WORK INSTRUCTIONS
Each entry should be printed exactly, with its images omitted.

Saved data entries
========
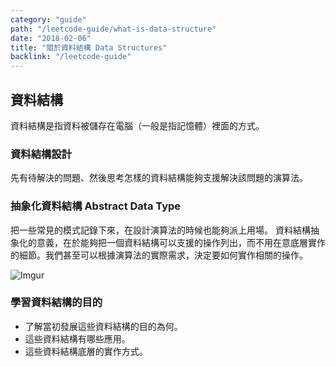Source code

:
 ```yaml
---
category: "guide"
path: "/leetcode-guide/what-is-data-structure"
date: "2018-02-06"
title: "關於資料結構 Data Structures"
backlink: "/leetcode-guide"
---
```


## 資料結構

資料結構是指資料被儲存在電腦（一般是指記憶體）裡面的方式。

### 資料結構設計

先有待解決的問題、然後思考怎樣的資料結構能夠支援解決該問題的演算法。

### 抽象化資料結構 Abstract Data Type

把一些常見的模式記錄下來，在設計演算法的時候也能夠派上用場。
資料結構抽象化的意義，在於能夠把一個資料結構可以支援的操作列出，而不用在意底層實作的細節。我們甚至可以根據演算法的實際需求，決定要如何實作相關的操作。

![Imgur](https://i.imgur.com/VuRAGES.png)

### 學習資料結構的目的

* 了解當初發展這些資料結構的目的為何。
* 這些資料結構有哪些應用。
* 這些資料結構底層的實作方式。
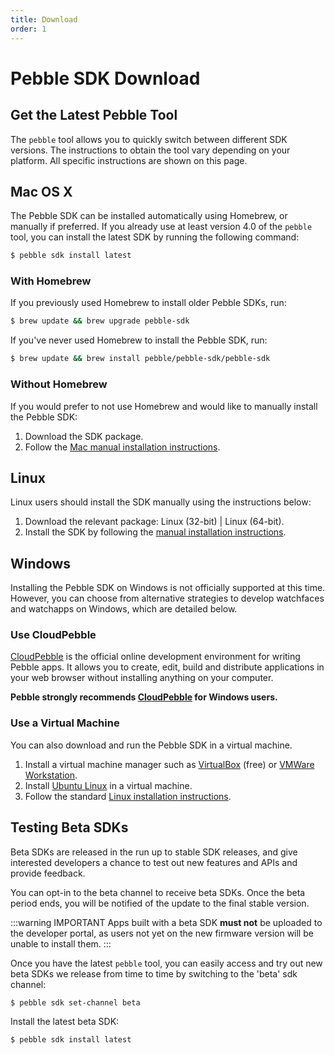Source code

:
 ```yaml
---
title: Download
order: 1
---
```


# Pebble SDK Download

## Get the Latest Pebble Tool

The `pebble` tool allows you to quickly switch between different SDK versions.
The instructions to obtain the tool vary depending on your platform. All
specific instructions are shown on this page.


## Mac OS X

The Pebble SDK can be installed automatically using Homebrew, or manually if
preferred. If you already use at least version 4.0 of the `pebble` tool, you can
install the latest SDK by running the following command:

```bash
$ pebble sdk install latest
```


### With Homebrew

If you previously used Homebrew to install older Pebble SDKs, run:

```bash
$ brew update && brew upgrade pebble-sdk
```

If you've never used Homebrew to install the Pebble SDK, run:

```bash
$ brew update && brew install pebble/pebble-sdk/pebble-sdk
```


### Without Homebrew

If you would prefer to not use Homebrew and would like to manually install the
Pebble SDK:

1. Download the
   <a :href="`${$PEBBLETOOL_ROOT}pebble-sdk-${$PEBBLETOOL_VERSION}-mac.tar.bz2`">SDK package</a>.
2. Follow the [Mac manual installation instructions](/sdk/install/mac/).


## Linux

Linux users should install the SDK manually using the instructions below:

1. Download the relevant package:
   <a :href="`${$PEBBLETOOL_ROOT}pebble-sdk-${$PEBBLETOOL_VERSION}-linux32.tar.bz2`">Linux (32-bit)</a> |
   <a :href="`${$PEBBLETOOL_ROOT}pebble-sdk-${$PEBBLETOOL_VERSION}-linux64.tar.bz2`">Linux (64-bit)</a>.
2. Install the SDK by following the
   [manual installation instructions](/sdk/install/linux/).


## Windows

Installing the Pebble SDK on Windows is not officially supported at this time.
However, you can choose from alternative strategies to develop watchfaces and
watchapps on Windows, which are detailed below.


### Use CloudPebble

[CloudPebble]({{$CLOUDPEBBLE_URL}}) is the official online development
environment for writing Pebble apps. It allows you to create, edit, build and
distribute applications in your web browser without installing anything on your
computer.

**Pebble strongly recommends [CloudPebble]({{$CLOUDPEBBLE_URL}}) for
Windows users.**


### Use a Virtual Machine

You can also download and run the Pebble SDK in a virtual machine.

 1. Install a virtual machine manager such as
   [VirtualBox](http://www.virtualbox.org) (free) or
   [VMWare Workstation](http://www.vmware.com/products/workstation/).
 2. Install [Ubuntu Linux](http://www.ubuntu.com/) in a virtual machine.
 3. Follow the standard [Linux installation instructions](/sdk/install/linux/).


## Testing Beta SDKs

Beta SDKs are released in the run up to stable SDK releases, and give interested
developers a chance to test out new features and APIs and provide feedback.

You can opt-in to the beta channel to receive beta SDKs. Once the beta period ends,
you will be notified of the update to the final stable version.

:::warning IMPORTANT
Apps built with a beta SDK **must not** be uploaded to the developer portal, as
users not yet on the new firmware version will be unable to install them.
:::

Once you have the latest `pebble` tool, you can easily access and try out new
beta SDKs we release from time to time by switching to the 'beta' sdk channel:

```bash
$ pebble sdk set-channel beta
```

Install the latest beta SDK:

```bash
$ pebble sdk install latest
```
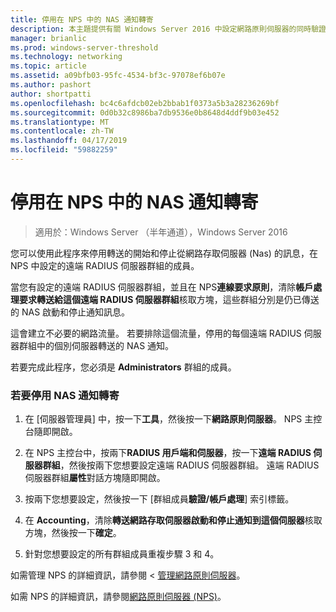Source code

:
 ```yaml
---
title: 停用在 NPS 中的 NAS 通知轉寄
description: 本主題提供有關 Windows Server 2016 中設定網路原則伺服器的同時驗證的指示。
manager: brianlic
ms.prod: windows-server-threshold
ms.technology: networking
ms.topic: article
ms.assetid: a09bfb03-95fc-4534-bf3c-97078ef6b07e
ms.author: pashort
author: shortpatti
ms.openlocfilehash: bc4c6afdcb02eb2bbab1f0373a5b3a28236269bf
ms.sourcegitcommit: 0d0b32c8986ba7db9536e0b8648d4ddf9b03e452
ms.translationtype: MT
ms.contentlocale: zh-TW
ms.lasthandoff: 04/17/2019
ms.locfileid: "59882259"
---
```

# <a name="disable-nas-notification-forwarding-in-nps"></a>停用在 NPS 中的 NAS 通知轉寄

>適用於：Windows Server （半年通道），Windows Server 2016

您可以使用此程序來停用轉送的開始和停止從網路存取伺服器 (Nas) 的訊息，在 NPS 中設定的遠端 RADIUS 伺服器群組的成員。

當您有設定的遠端 RADIUS 伺服器群組，並且在 NPS**連線要求原則**，清除**帳戶處理要求轉送給這個遠端 RADIUS 伺服器群組**核取方塊，這些群組分別是仍已傳送的 NAS 啟動和停止通知訊息。 

這會建立不必要的網路流量。 若要排除這個流量，停用的每個遠端 RADIUS 伺服器群組中的個別伺服器轉送的 NAS 通知。

若要完成此程序，您必須是 **Administrators** 群組的成員。

### <a name="to-disable-nas-notification-forwarding"></a>若要停用 NAS 通知轉寄

1. 在 [伺服器管理員] 中，按一下**工具**，然後按一下**網路原則伺服器**。 NPS 主控台隨即開啟。

2. 在 NPS 主控台中，按兩下**RADIUS 用戶端和伺服器**，按一下**遠端 RADIUS 伺服器群組**，然後按兩下您想要設定遠端 RADIUS 伺服器群組。 遠端 RADIUS 伺服器群組**屬性**對話方塊隨即開啟。

3. 按兩下您想要設定，然後按一下 [群組成員**驗證/帳戶處理**] 索引標籤。

4. 在  **Accounting**，清除**轉送網路存取伺服器啟動和停止通知到這個伺服器**核取方塊，然後按一下**確定**。

5. 針對您想要設定的所有群組成員重複步驟 3 和 4。

如需管理 NPS 的詳細資訊，請參閱 <<c0> [ 管理網路原則伺服器](nps-manage-top.md)。

如需 NPS 的詳細資訊，請參閱[網路原則伺服器 (NPS)](nps-top.md)。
========
EXERCISE RESPONSE
Source code

:
 ```yaml
---
category: "guide"
path: "/leetcode-guide/what-is-data-structure"
date: "2018-02-06"
title: "關於資料結構 Data Structures"
backlink: "/leetcode-guide"
---
```


## 資料結構

資料結構是指資料被儲存在電腦（一般是指記憶體）裡面的方式。

### 資料結構設計

先有待解決的問題、然後思考怎樣的資料結構能夠支援解決該問題的演算法。

### 抽象化資料結構 Abstract Data Type

把一些常見的模式記錄下來，在設計演算法的時候也能夠派上用場。
資料結構抽象化的意義，在於能夠把一個資料結構可以支援的操作列出，而不用在意底層實作的細節。我們甚至可以根據演算法的實際需求，決定要如何實作相關的操作。

![Imgur](https://i.imgur.com/VuRAGES.png)

### 學習資料結構的目的

* 了解當初發展這些資料結構的目的為何。
* 這些資料結構有哪些應用。
* 這些資料結構底層的實作方式。
Source code

:
 ```yaml
---
title: Download
order: 1
---
```


# Pebble SDK Download

## Get the Latest Pebble Tool

The `pebble` tool allows you to quickly switch between different SDK versions.
The instructions to obtain the tool vary depending on your platform. All
specific instructions are shown on this page.


## Mac OS X

The Pebble SDK can be installed automatically using Homebrew, or manually if
preferred. If you already use at least version 4.0 of the `pebble` tool, you can
install the latest SDK by running the following command:

```bash
$ pebble sdk install latest
```


### With Homebrew

If you previously used Homebrew to install older Pebble SDKs, run:

```bash
$ brew update && brew upgrade pebble-sdk
```

If you've never used Homebrew to install the Pebble SDK, run:

```bash
$ brew update && brew install pebble/pebble-sdk/pebble-sdk
```


### Without Homebrew

If you would prefer to not use Homebrew and would like to manually install the
Pebble SDK:

1. Download the
   <a :href="`${$PEBBLETOOL_ROOT}pebble-sdk-${$PEBBLETOOL_VERSION}-mac.tar.bz2`">SDK package</a>.
2. Follow the [Mac manual installation instructions](/sdk/install/mac/).


## Linux

Linux users should install the SDK manually using the instructions below:

1. Download the relevant package:
   <a :href="`${$PEBBLETOOL_ROOT}pebble-sdk-${$PEBBLETOOL_VERSION}-linux32.tar.bz2`">Linux (32-bit)</a> |
   <a :href="`${$PEBBLETOOL_ROOT}pebble-sdk-${$PEBBLETOOL_VERSION}-linux64.tar.bz2`">Linux (64-bit)</a>.
2. Install the SDK by following the
   [manual installation instructions](/sdk/install/linux/).


## Windows

Installing the Pebble SDK on Windows is not officially supported at this time.
However, you can choose from alternative strategies to develop watchfaces and
watchapps on Windows, which are detailed below.


### Use CloudPebble

[CloudPebble]({{$CLOUDPEBBLE_URL}}) is the official online development
environment for writing Pebble apps. It allows you to create, edit, build and
distribute applications in your web browser without installing anything on your
computer.

**Pebble strongly recommends [CloudPebble]({{$CLOUDPEBBLE_URL}}) for
Windows users.**


### Use a Virtual Machine

You can also download and run the Pebble SDK in a virtual machine.

 1. Install a virtual machine manager such as
   [VirtualBox](http://www.virtualbox.org) (free) or
   [VMWare Workstation](http://www.vmware.com/products/workstation/).
 2. Install [Ubuntu Linux](http://www.ubuntu.com/) in a virtual machine.
 3. Follow the standard [Linux installation instructions](/sdk/install/linux/).


## Testing Beta SDKs

Beta SDKs are released in the run up to stable SDK releases, and give interested
developers a chance to test out new features and APIs and provide feedback.

You can opt-in to the beta channel to receive beta SDKs. Once the beta period ends,
you will be notified of the update to the final stable version.

:::warning IMPORTANT
Apps built with a beta SDK **must not** be uploaded to the developer portal, as
users not yet on the new firmware version will be unable to install them.
:::

Once you have the latest `pebble` tool, you can easily access and try out new
beta SDKs we release from time to time by switching to the 'beta' sdk channel:

```bash
$ pebble sdk set-channel beta
```

Install the latest beta SDK:

```bash
$ pebble sdk install latest
```
Source code

:
 ```yaml
---
title: 停用在 NPS 中的 NAS 通知轉寄
description: 本主題提供有關 Windows Server 2016 中設定網路原則伺服器的同時驗證的指示。
manager: brianlic
ms.prod: windows-server-threshold
ms.technology: networking
ms.topic: article
ms.assetid: a09bfb03-95fc-4534-bf3c-97078ef6b07e
ms.author: pashort
author: shortpatti
ms.openlocfilehash: bc4c6afdcb02eb2bbab1f0373a5b3a28236269bf
ms.sourcegitcommit: 0d0b32c8986ba7db9536e0b8648d4ddf9b03e452
ms.translationtype: MT
ms.contentlocale: zh-TW
ms.lasthandoff: 04/17/2019
ms.locfileid: "59882259"
---
```

# <a name="disable-nas-notification-forwarding-in-nps"></a>停用在 NPS 中的 NAS 通知轉寄

>適用於：Windows Server （半年通道），Windows Server 2016

您可以使用此程序來停用轉送的開始和停止從網路存取伺服器 (Nas) 的訊息，在 NPS 中設定的遠端 RADIUS 伺服器群組的成員。

當您有設定的遠端 RADIUS 伺服器群組，並且在 NPS**連線要求原則**，清除**帳戶處理要求轉送給這個遠端 RADIUS 伺服器群組**核取方塊，這些群組分別是仍已傳送的 NAS 啟動和停止通知訊息。 

這會建立不必要的網路流量。 若要排除這個流量，停用的每個遠端 RADIUS 伺服器群組中的個別伺服器轉送的 NAS 通知。

若要完成此程序，您必須是 **Administrators** 群組的成員。

### <a name="to-disable-nas-notification-forwarding"></a>若要停用 NAS 通知轉寄

1. 在 [伺服器管理員] 中，按一下**工具**，然後按一下**網路原則伺服器**。 NPS 主控台隨即開啟。

2. 在 NPS 主控台中，按兩下**RADIUS 用戶端和伺服器**，按一下**遠端 RADIUS 伺服器群組**，然後按兩下您想要設定遠端 RADIUS 伺服器群組。 遠端 RADIUS 伺服器群組**屬性**對話方塊隨即開啟。

3. 按兩下您想要設定，然後按一下 [群組成員**驗證/帳戶處理**] 索引標籤。

4. 在  **Accounting**，清除**轉送網路存取伺服器啟動和停止通知到這個伺服器**核取方塊，然後按一下**確定**。

5. 針對您想要設定的所有群組成員重複步驟 3 和 4。

如需管理 NPS 的詳細資訊，請參閱 <<c0> [ 管理網路原則伺服器](nps-manage-top.md)。

如需 NPS 的詳細資訊，請參閱[網路原則伺服器 (NPS)](nps-top.md)。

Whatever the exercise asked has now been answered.